Thursday 10 October 2019

Learning to Have Lost by Oz Hardwick


Oz Hardwick’s collection of prose poems Learning to have lost  the passing of time, memory, old age, illness, death and how these resonate and move within and around each other . True to form, Hardwick achieves a sense of a musical refrain and rhythm underpinning and connecting this absorbing collection. While the subject matter is weighty and the pain from the litany of loss candidly expressed, a resolute humour asserts itself throughout that is sometimes sinister, sometimes surreal, often surprising and enormously engaging.
Goodreads description

I was fortunate to hear Oz Hardwick read from this collection and from his most recent book The Lithium Codex at the Poetry Cafe Refreshed in Cheltenham. Both are collections of prose poems - put simply poems without line breaks, or prose with the rhythm and sensibilities of poetry. But that definition does not do prose poetry justice, it combines elements of both prose and poetry, existing in some sort of liminal space, not unlike magic realism. Maybe that is why I found so much magic realism in these poems. 

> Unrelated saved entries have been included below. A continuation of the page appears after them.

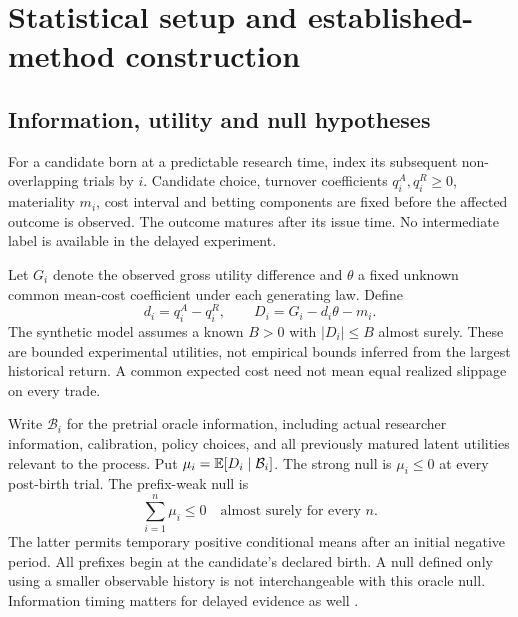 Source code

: \section{Statistical setup and established-method construction}
\label{sec:methods}
\subsection{Information, utility and null hypotheses}

For a candidate born at a predictable research time, index its subsequent
non-overlapping trials by $i$. Candidate choice, turnover coefficients $q^A_i,
q^R_i\geq0$, materiality $m_i$, cost interval and betting components are fixed
before the affected outcome is observed. The outcome matures after its issue
time. No intermediate label is available in the delayed experiment.

Let $G_i$ denote the observed gross utility difference and $\theta$ a fixed
unknown common mean-cost coefficient under each generating law. Define
\begin{equation}
 d_i=q^A_i-q^R_i,\qquad
 D_i=G_i-d_i\theta-m_i. \label{eq:latent}
\end{equation}
The synthetic model assumes a known $B>0$ with $|D_i|\leq B$ almost surely.
These are bounded experimental utilities, not empirical bounds inferred from
the largest historical return. A common expected cost need not mean equal
realized slippage on every trade.

Write $\mathcal B_i$ for the pretrial oracle information, including actual
researcher information, calibration, policy choices, and all previously matured
latent utilities relevant to the process. Put
$\mu_i=\E[D_i\mid\mathcal B_i]$. The strong null is $\mu_i\leq0$ at every
post-birth trial. The prefix-weak null is
\begin{equation}
 \sum_{i=1}^n\mu_i\leq0\quad\text{almost surely for every }n. \label{eq:weak}
\end{equation}
The latter permits temporary positive conditional means after an initial
negative period. All prefixes begin at the candidate's declared birth. A null
defined only using a smaller observable history is not interchangeable with
this oracle null. Information timing matters for delayed evidence as well
\citep{choefiltration2026}.

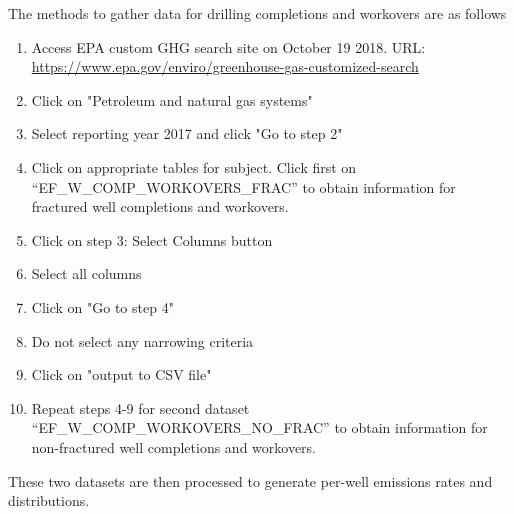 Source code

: \documentclass[11pt]{report}
\begin{document}
The methods to gather data for drilling completions and workovers are as follows

\begin{enumerate}
\item Access EPA custom GHG search site on October 19 2018. URL: \url{https://www.epa.gov/enviro/greenhouse-gas-customized-search}
\item Click on "Petroleum and natural gas systems"
\item Select reporting year 2017 and click "Go to step 2"
\item Click on appropriate tables for subject. Click first on \\ ``EF\_W\_COMP\_WORKOVERS\_FRAC'' to obtain information for fractured well completions and workovers.
\item Click on step 3: Select Columns button
\item Select all columns
\item Click on "Go to step 4"
\item Do not select any narrowing criteria
\item Click on "output to CSV file"
\item Repeat steps 4-9 for second dataset ``EF\_W\_COMP\_WORKOVERS\_NO\_FRAC'' to obtain information for non-fractured well completions and workovers.
\end{enumerate}

These two datasets are then processed to generate per-well emissions rates and distributions.
\end{document}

In Graduation a man opens his old school bag and sees that the books had all grown back into trees, with damp grass all around, and there were birds, like notes on telegraph wires, singing a song he'd written in an abandoned bandstand. The Universal Petting Zoo opens with the words Every time she returns from feeding the animals, she is smallerI could go on quoting sublime bits from every poem, where reality shifts as you read and suddenly you are somewhere else, somewhere no less true. I love the way Oz Hardwick's poems riff. It isn't a surprise that  Hardwick is also a musician. Nor was I surprised to hear that Hardwick is influenced by Richard Brautigan ( I reviewed Brautigan's Sombrero Fallout in this blog here). 

I love this slim book of poetry. Do buy a copy, but guard it. I lent my copy to my husband and had to fight to get it back!